Bradt Complete Guide to Wildlife and Conservation Volunteering
Peter Lynch
This comprehensive guide includes information on long- and short-term volunteering opportunities for people of all ages and backgrounds, from gap-year students to retirees. A must read for anyone wanting to contribute to wildlife conservation around the world.

 

The BTO/CJ Garden BirdWatch Book
Mike Toms
This enthralling book will provide you with information on how feeding our garden birds is affecting their survival, and will also encourage you to take part in the annual Big Garden Birdwatch.
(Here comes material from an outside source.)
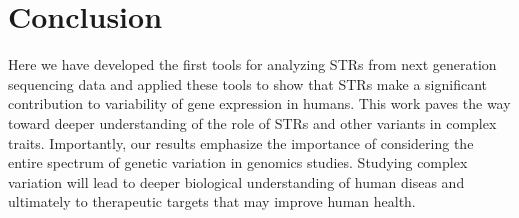\section{Conclusion}
Here we have developed the first tools for analyzing STRs from next generation sequencing data and applied these tools to show that STRs make a significant contribution to variability of gene expression in humans. This work paves the way toward deeper understanding of the role of STRs and other variants in complex traits. Importantly, our results emphasize the importance of considering the entire spectrum of genetic variation in genomics studies. Studying complex variation will lead to deeper biological understanding of human diseas and ultimately to therapeutic targets that may improve human health.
This annual survey is the largest monitoring scheme of its type in the world and is vital to our understanding of our garden birds and the factors affecting their survival.

BTCV Practical Handbooks
This series of practical guides aims to help individuals and groups of volunteers undertake practical conservation work. Covering a wide range of topics, such as dry stone walling, tree planting and toolcare, each book is illustrated and clearly laid out in a step-by-step format.

 

 

The Incidental Steward

The Incidental Steward: Reflections on Citizen Science
Akiko Busch
While not a primer on the prescribed protocols of citizen science, this book combines vivid natural history, a deep sense of place, and reflection about our changing world. Musing on the expanding potential of citizen science, particularly in the US, the author celebrates today’s renewed volunteerism.